The government of Kenya has launched a full scale attack against the Oromo Liberation Front (OLF), and according to human rights groups, Oromo refugees through out Kenya, including the capital city Nairobi, are currently being harassed and abused by Kenyan security forces, a UN news agency reports. Read the full report below.
MOYALE, ETHIOPIA (IRIN) – The presence of an Ethiopian rebel group in northern Kenya, coupled with operations by security forces from both countries, has caused numerous casualties and displacement among local residents, who also complain of arbitrary arrests.
“They are a menace,” Moyale District Commissioner David Rotich said of the secessionist Oromo Liberation Front (OLF), which first rose up against Ethiopian authorities three decades ago.
“They pose a major threat to security and development and are linked to a group of gun dealers and poachers across the region,” he alleged.
Residents of Moyale, Isiolo and Marsabit districts told IRIN that civilians were often detained by security agents who accused them of belonging to the OLF, or harassed by the rebels on suspicion of collaborating with the authorities.
A trader at Walda centre in Sololo, Moyale district, said several business people had to close their operations because of a wave of terror acts allegedly arising from the OLF presence in the area.
“Walda trading centre is a risky and difficult area to do business because it is considered the main military base for OLF rebels;
Ethiopian Woyanne troops frequently attack us while pursuing the rebel fighters who also attack, abduct, kill and threaten local residents,” the trader said.
Identifying himself only as Wario, a hotelier at Turbi – where at least 80 people were killed four years ago – said the OLF, often comprising Kenyans and Ethiopians, once ordered him close his restaurant business because of his ethnicity.
“Our county council and government issues permits and licences for all traders to conduct business but [I believe] OLF makes the final decision; I was forced to close my restaurant because my crime was simple, I am a Gabra and therefore considered an enemy,” Wario said.
Most of the OLF fighters in northern Kenya are from the Borana community.
A retired chief from Sololo said: “The OLF was at first a pride to the Borana community but it is now a monster; it has killed many of our neighbours.”
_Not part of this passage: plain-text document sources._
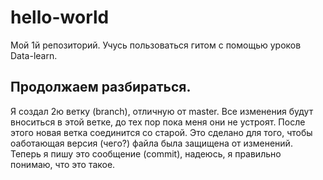 # hello-world
Мой 1й репозиторий. Учусь пользоваться гитом с помощью уроков Data-learn.

## Продолжаем разбираться.
Я создал 2ю ветку (branch), отличную от master. Все изменения будут вноситься в этой ветке, до тех пор пока меня они не устроят.
После этого новая ветка соединится со старой.
Это сделано для того, чтобы оаботающая версия (чего?) файла была защищена от изменений.
Теперь я пишу это сообщение (commit), надеюсь, я правильно понимаю, что это такое.

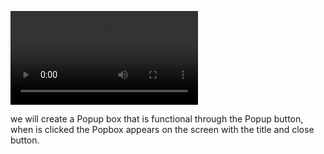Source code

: 

<video src="https://github.com/Subhashnee15/pop-up-box/assets/126400709/4ff471ad-6dbd-4c8c-aaab-c2f7a8336a9a"></video>

we will create a Popup box that is functional through the Popup button, when is clicked the Popbox appears on the screen with the title and close button.
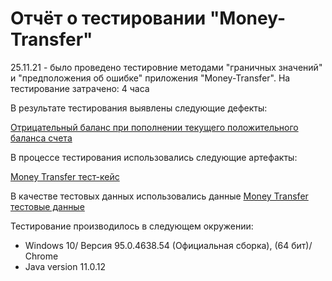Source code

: # Отчёт о тестировании "Money-Transfer"

25.11.21 - было проведено тестировние методами "граничных значений" и "предположения об ошибке" приложения "Money-Transfer".
На тестирование затрачено: 4 часа
 

В результате тестирования выявлены следующие дефекты:

[Отрицательный баланс  при  пополнении текущего положительного баланса счета](https://github.com/Markvitim/Money-Transfer/issues/1)


В процессе тестирования использовались следующие артефакты:

[Money Transfer тест-кейс](https://docs.google.com/spreadsheets/d/1JL_Ga0d_DIUbL8AuoSUG06c9coEiB4R_TwtN7Qu4gjo/edit#gid=0)


В качестве тестовых данных использовались данные [Money Transfer тестовые данные](https://docs.google.com/spreadsheets/d/1Mo7oYMyPgfw7_T7BnH97dNDRYb5Xd7PmyCwdNqXvpV4/edit#gid=0)

Тестирование производилось в следующем окружении:

* Windows 10/ Версия 95.0.4638.54 (Официальная сборка), (64 бит)/ Chrome
* Java version 11.0.12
On 15 December, 15 people died in Moyale and Marsabit districts after fierce fighting between the OLF and a splinter group in Badarero, Walda and Kate areas.
A Turbi resident, identified only as Ndege, said hundreds of families from his Gabra community remained displaced.
“We have suffered greatly at the hands of OLF; many people have been killed, many families are poor after losing their livestock to OLF, many have moved far away to look for manual work, other are recipients of relief food, beggars in towns and some young orphaned girls have been forced to work as commercial sex workers,” Ndege said.
In November, Kenya police launched an operation to flush out the OLF rebels. However, residents said dozens of innocent youth were netted in the operation.
Moyale police commander Nathaniel Langat, told IRIN: “We have intelligence reports, what we are doing now is very different from the past operations, it has achieved a lot, the rebels have fled, many have crossed to Ethiopia, the government could not just sit and watch its citizens being killed, abducted and threatened by this bandits.”
Wenslas Ong’ayo, the Upper Eastern province regional commissioner, said the operation was being conducted “with a human face” and that no incidents had been reported so far. He added that all those arrested were found with weapons and had no permission to be in the country.
However, Wajir human rights network official Mukhtar Nur said an assessment conducted by the group established that local residents were living in fear of security forces and rebel fighters roaming the area.
“Young herders are no longer going out to look after their animals for fear of arrests,” he said. “Women are also afraid to go out to look for water or firewood because some have been arrested along the way, held the whole day and accused of ferrying supplies to the rebels.”
• Meanwhile, in Nairobi, some 200 ethnic Oromos from Ethiopia complained of police harassment at a protest rally on 23 December.
“The police come to our houses in the middle of the night, abusing women, ripping up our refugee documents,” Tsegaye Gudeta, spokesman for the Oromo Refugee Community Welfare Association, told IRIN.
“Besides detention, some of us are facing daily disappearances and abuse. We were afraid for our lives, have no other place to go and we couldn’t wait any more,” he added.
The protest was held outside the UN Refugee Agency, which Gudeta said should work with Kenyan police to increase awareness of refugees’ rights.